Как это сказал когда-то митрополит Филипп, взглянув в Успенском соборе на Иоанна Грозного и на стоящих вокруг него опричников, в известном наряде: кафтан, бердыш, метла и собачья голова у пояса. Митрополит остановился перед царем и изрек: «В сем одеянии[2] странном не узнаю Царя Православного и не узнаю русских людей». Нельзя не обратить внимания, что все мы, после начальных дней революции, как будто не узнаем лица ее, не узнаем ее естественного продолжения, не узнаем каких-то странных и почти нетерпеливых собственных ожиданий, и именно мы думаем: «Отчего она не имеет грозного лица, вот как у былого Грозного Царя и у его опричников». Мы не видим «метлы» и «собачьей головы» и поражены удивлением, даже смущением. Даже — почти недовольством. Как будто мы думаем, со страхом, но и с затаенным восхищением: «Революция должна кусать и рвать». «Революция должна наказывать». И мы почти желаем увеличения беспорядков, чтобы, наконец, революция и революционное правительство кого-нибудь наказало и через то проявило лицо свое.
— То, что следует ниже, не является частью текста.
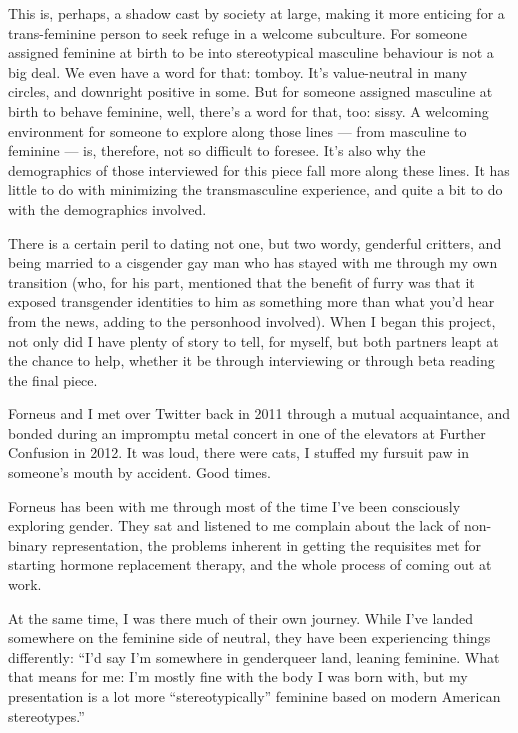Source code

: This is, perhaps, a shadow cast by society at large, making it more enticing for a trans-feminine person to seek refuge in a welcome subculture.  For someone assigned feminine at birth to be into stereotypical masculine behaviour is not a big deal.  We even have a word for that: tomboy.  It's value-neutral in many circles, and downright positive in some.  But for someone assigned masculine at birth to behave feminine, well, there's a word for that, too: sissy.  A welcoming environment for someone to explore along those lines --- from masculine to feminine --- is, therefore, not so difficult to foresee.  It's also why the demographics of those interviewed for this piece fall more along these lines.  It has little to do with minimizing the transmasculine experience, and quite a bit to do with the demographics involved.

\secdiv

There is a certain peril to dating not one, but two wordy, genderful critters, and being married to a cisgender gay man who has stayed with me through my own transition (who, for his part, mentioned that the benefit of furry was that it exposed transgender identities to him as something more than what you'd hear from the news, adding to the personhood involved).  When I began this project, not only did I have plenty of story to tell, for myself, but both partners leapt at the chance to help, whether it be through interviewing or through beta reading the final piece.

Forneus and I met over Twitter back in 2011 through a mutual acquaintance, and bonded during an impromptu metal concert in one of the elevators at Further Confusion in 2012.  It was loud, there were cats, I stuffed my fursuit paw in someone's mouth by accident.  Good times.

Forneus has been with me through most of the time I've been consciously exploring gender.  They sat and listened to me complain about the lack of non-binary representation, the problems inherent in getting the requisites met for starting hormone replacement therapy, and the whole process of coming out at work.

At the same time, I was there much of their own journey.  While I've landed somewhere on the feminine side of neutral, they have been experiencing things differently: ``I'd say I'm somewhere in genderqueer land, leaning feminine. What that means for me: I'm mostly fine with the body I was born with, but my presentation is a lot more ``stereotypically'' feminine based on modern American stereotypes.''

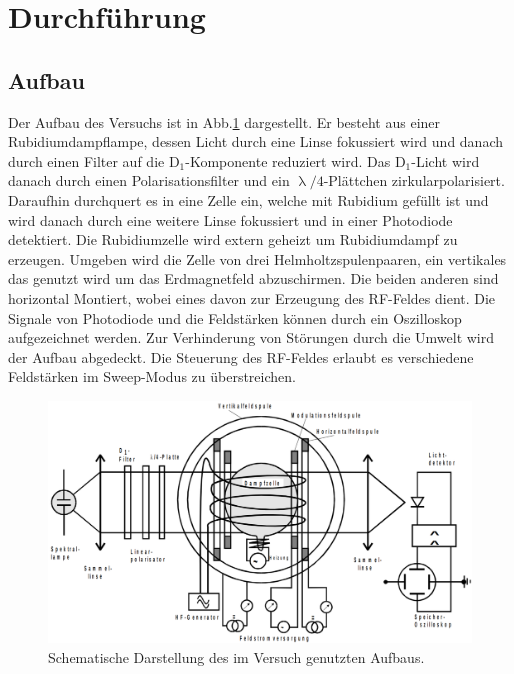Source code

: \section{Durchführung}
\subsection{Aufbau}
Der Aufbau des Versuchs ist in Abb.\ref{aufbau} dargestellt.  Er besteht aus einer Rubidiumdampflampe, dessen Licht durch eine Linse fokussiert wird und danach durch einen Filter auf die D$_1$-Komponente reduziert wird. Das D$_1$-Licht wird danach durch einen Polarisationsfilter und ein $\uplambda/4$-Plättchen zirkularpolarisiert. Daraufhin durchquert es in eine Zelle ein, welche mit Rubidium gefüllt ist und wird danach durch eine weitere Linse fokussiert und in einer Photodiode detektiert. Die Rubidiumzelle wird extern geheizt um Rubidiumdampf zu erzeugen. Umgeben wird die Zelle von drei Helmholtzspulenpaaren, ein vertikales das genutzt wird um das Erdmagnetfeld abzuschirmen. Die beiden anderen sind horizontal Montiert, wobei eines davon zur Erzeugung des RF-Feldes dient. Die Signale von Photodiode und die Feldstärken können durch ein Oszilloskop aufgezeichnet werden. Zur Verhinderung von Störungen durch die Umwelt wird der Aufbau abgedeckt. Die Steuerung des RF-Feldes erlaubt es verschiedene Feldstärken im Sweep-Modus zu überstreichen.
\begin{figure}
  \includegraphics[width=\textwidth]{Bilder/Aufbau}
  \caption{Schematische Darstellung des im Versuch genutzten Aufbaus.\cite{Anleitung}}
  \label{aufbau}
\end{figure}
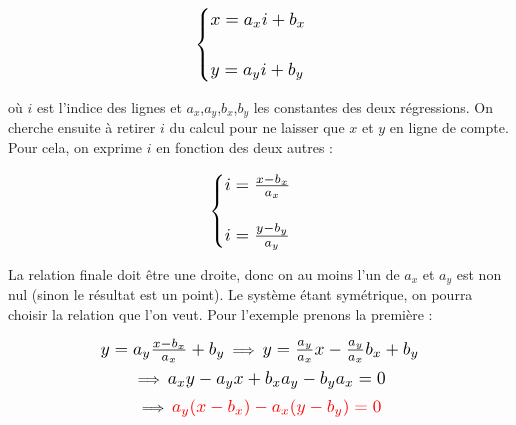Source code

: \documentclass[12pt]{article}
\begin{document}
    \begin{spacing}{1}
        \begin{equation}
            \scalebox{1.25}{$
            \begin{cases}
                x = a_xi + b_x \\
                \\
                y = a_yi + b_y
            \end{cases}
            $}
        \end{equation}
    \end{spacing}
    
    où $i$ est l'indice des lignes et $a_x$,$a_y$,$b_x$,$b_y$ les constantes des deux régressions. On cherche ensuite à retirer $i$ du calcul pour ne laisser que $x$ et $y$ en ligne de compte. Pour cela, on exprime $i$ en fonction des deux autres :

    \begin{spacing}{1}
        \begin{equation}
            \scalebox{1.25}{$
            \begin{cases}
                i = \frac{x - b_x}{a_x} \\
                \\
                i = \frac{y - b_y}{a_y}
            \end{cases}
            $}
        \end{equation}
    \end{spacing}

    La relation finale doit être une droite, donc on au moins l'un de $a_x$ et $a_y$ est non nul (sinon le résultat est un point). Le système étant symétrique, on pourra choisir la relation que l'on veut. Pour l'exemple prenons la première :

    \begin{spacing}{1}
        \begin{equation}
            \scalebox{1.25}{$y = a_y\frac{x - b_x}{a_x} + b_y$}
            \implies
            \scalebox{1.25}{$y = \frac{a_y}{a_x}x - \frac{a_y}{a_x}b_x + b_y$}
        \end{equation}
        \begin{equation}
            \implies
            \scalebox{1.25}{$a_xy - a_yx + b_xa_y - b_ya_x = 0$}
        \end{equation}
        \begin{equation}
            \implies
            \scalebox{1.25}{$\textcolor{red}{a_y(x - b_x) - a_x(y - b_y) = 0}$}
        \end{equation}
    \end{spacing}
\end{document}

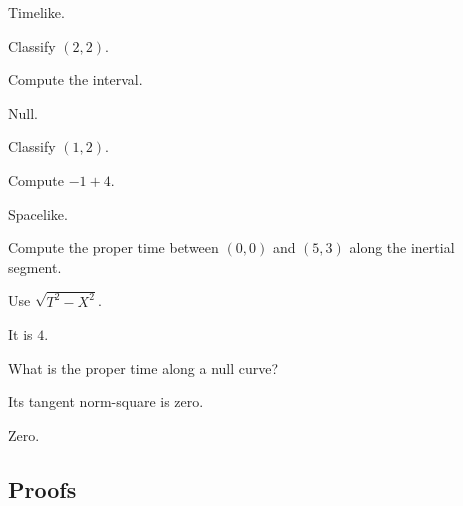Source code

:\begin{solution}
Timelike.
\end{solution}

\begin{exercise}\label{exr:vii30-ped-02}
Classify \((2,2)\).
\end{exercise}

\begin{hint}
Compute the interval.
\end{hint}

\begin{solution}
Null.
\end{solution}

\begin{exercise}\label{exr:vii30-ped-03}
Classify \((1,2)\).
\end{exercise}

\begin{hint}
Compute \(-1+4\).
\end{hint}

\begin{solution}
Spacelike.
\end{solution}

\begin{exercise}\label{exr:vii30-ped-04}
Compute the proper time between \((0,0)\) and \((5,3)\) along the inertial segment.
\end{exercise}

\begin{hint}
Use \(\sqrt{T^2-X^2}\).
\end{hint}

\begin{solution}
It is \(4\).
\end{solution}

\begin{exercise}\label{exr:vii30-ped-05}
What is the proper time along a null curve?
\end{exercise}

\begin{hint}
Its tangent norm-square is zero.
\end{hint}

\begin{solution}
Zero.
\end{solution}

\subsection*{Proofs}

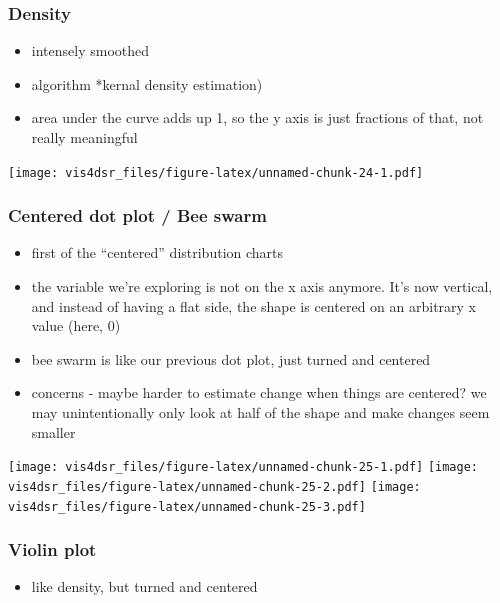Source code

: \documentclass[
]{krantz}
\providecommand{\tightlist}{%
  \setlength{\itemsep}{0pt}\setlength{\parskip}{0pt}}
\begin{document}
\hypertarget{density}{%
\subsubsection{Density}\label{density}}

\begin{itemize}
\tightlist
\item
  intensely smoothed
\item
  algorithm *kernal density estimation)
\item
  area under the curve adds up 1, so the y axis is just fractions of that, not
  really meaningful
\end{itemize}

\texttt{[image: vis4dsr\_files/figure-latex/unnamed-chunk-24-1.pdf]}

\hypertarget{centered-dot-plot-bee-swarm}{%
\subsubsection{Centered dot plot / Bee swarm}\label{centered-dot-plot-bee-swarm}}

\begin{itemize}
\tightlist
\item
  first of the ``centered'' distribution charts
\item
  the variable we're exploring is not on the x axis anymore. It's now vertical,
  and instead of having a flat side, the shape is centered on an arbitrary x value (here, 0)
\item
  bee swarm is like our previous dot plot, just turned and centered
\item
  concerns - maybe harder to estimate change when things are centered? we may unintentionally
  only look at half of the shape and make changes seem smaller
\end{itemize}

\texttt{[image: vis4dsr\_files/figure-latex/unnamed-chunk-25-1.pdf]} \texttt{[image: vis4dsr\_files/figure-latex/unnamed-chunk-25-2.pdf]} \texttt{[image: vis4dsr\_files/figure-latex/unnamed-chunk-25-3.pdf]}

\hypertarget{violin-plot}{%
\subsubsection{Violin plot}\label{violin-plot}}

\begin{itemize}
\tightlist
\item
  like density, but turned and centered
\end{itemize}
\end{document}
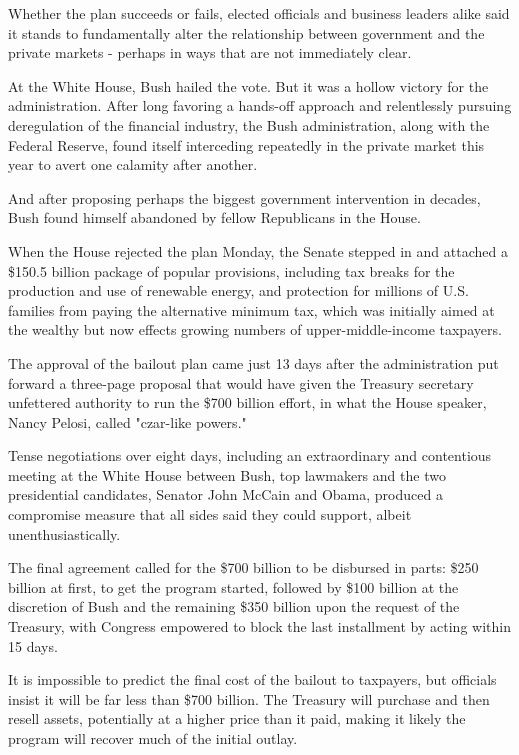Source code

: Whether the plan succeeds or fails, elected officials and business
leaders alike said it stands to fundamentally alter the relationship
between government and the private markets - perhaps in ways that are
not immediately clear.

At the White House, Bush hailed the vote. But it was a hollow victory
for the administration. After long favoring a hands-off approach and
relentlessly pursuing deregulation of the financial industry, the Bush
administration, along with the Federal Reserve, found itself interceding
repeatedly in the private market this year to avert one calamity after
another.

And after proposing perhaps the biggest government intervention in
decades, Bush found himself abandoned by fellow Republicans in the
House.

When the House rejected the plan Monday, the Senate stepped in and
attached a \$150.5 billion package of popular provisions, including tax
breaks for the production and use of renewable energy, and protection
for millions of U.S. families from paying the alternative minimum tax,
which was initially aimed at the wealthy but now effects growing numbers
of upper-middle-income taxpayers.

The approval of the bailout plan came just 13 days after the
administration put forward a three-page proposal that would have given
the Treasury secretary unfettered authority to run the \$700 billion
effort, in what the House speaker, Nancy Pelosi, called "czar-like
powers."

Tense negotiations over eight days, including an extraordinary and
contentious meeting at the White House between Bush, top lawmakers and
the two presidential candidates, Senator John McCain and Obama, produced
a compromise measure that all sides said they could support, albeit
unenthusiastically.

The final agreement called for the \$700 billion to be disbursed in
parts: \$250 billion at first, to get the program started, followed by
\$100 billion at the discretion of Bush and the remaining \$350 billion
upon the request of the Treasury, with Congress empowered to block the
last installment by acting within 15 days.

It is impossible to predict the final cost of the bailout to taxpayers,
but officials insist it will be far less than \$700 billion. The
Treasury will purchase and then resell assets, potentially at a higher
price than it paid, making it likely the program will recover much of
the initial outlay.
Чтобы все было по-обыкновенному, по-революционному. «А то у нас — не как у других», и это оскорбляет в нас дух европеизма и образованности.
Между тем нельзя не сказать, что революционные преступления у нас как-то слабы. Самый отвратительный поступок было дебоширство солдат где-то в Самарской губернии, на железной дороге, где эти солдаты избили невинного начальника станции, и избили так, что он умер. Их не наказали, не осудили и не засудили. По крайней мере, об этом не писали. И еще избили также отвратительно, по наговору какой-то мещанки, священника, но, к счастью, не убили. Это писали откуда-то издалека, с Волги. Затем — «Кирсановская республика», «Шлиссельбуржская республика» и «отложившийся от России Кронштадт», с его безобразной бессудностью над офицерами и неугодными матросами[3]. Но если мы припомним около этого буржуазную Вандею, если припомним «своеобразие» опричнины, припомним «наяды», т. е. революционные баржи, куда засаживали невинно обвиненных и, вывозя на середину Роны[4], — топили всех и массою, то сравнивая с этими эксцессами и злобою свои русские дела, творящиеся, собственно, при полном безначалии, мы будем поражены кротостью, мирностью и до известной степени идилличностью русских событий. Мне хочется вообще с этим разобраться, об этом объясниться, этому привести аналогию и литературные примеры, а также исторические и этнографические параллели и прецеденты. Я шел вчера по улице: на углу Садовой и Невского — моментально митинг. И вот две барыни накидываются на рабочих и солдат, что они «все болтают, а ничего не работают». Еще раз, в трамвае, одна дама резко сказала рядом сидевшим солдатам: «Вы губите Россию безобразиями и неповиновениями». Солдаты молчали, ничего не возразили, очевидно признавая правоту или долю основательности слов. Вообще я не замечаю нисколько подавленности или робости в отношении рабочих и солдат. Это было только в первые испуганные дни революции, — но затем от обывателя пошла критика, и она говорится прямо в лицо, и это, конечно, хорошо и нужно, без этого нет правды, и без этого осталась бы величайшая опасность, как во всякой социальной лжи. Но разберемся. Для социальной жизни, как и для личной жизни, существуют те же заповеди, из которых главная:
— Не убий.
— Не прелюбы сотвори.
— Не укради.
— Не послушествуй на друга твоего свидетельства ложна.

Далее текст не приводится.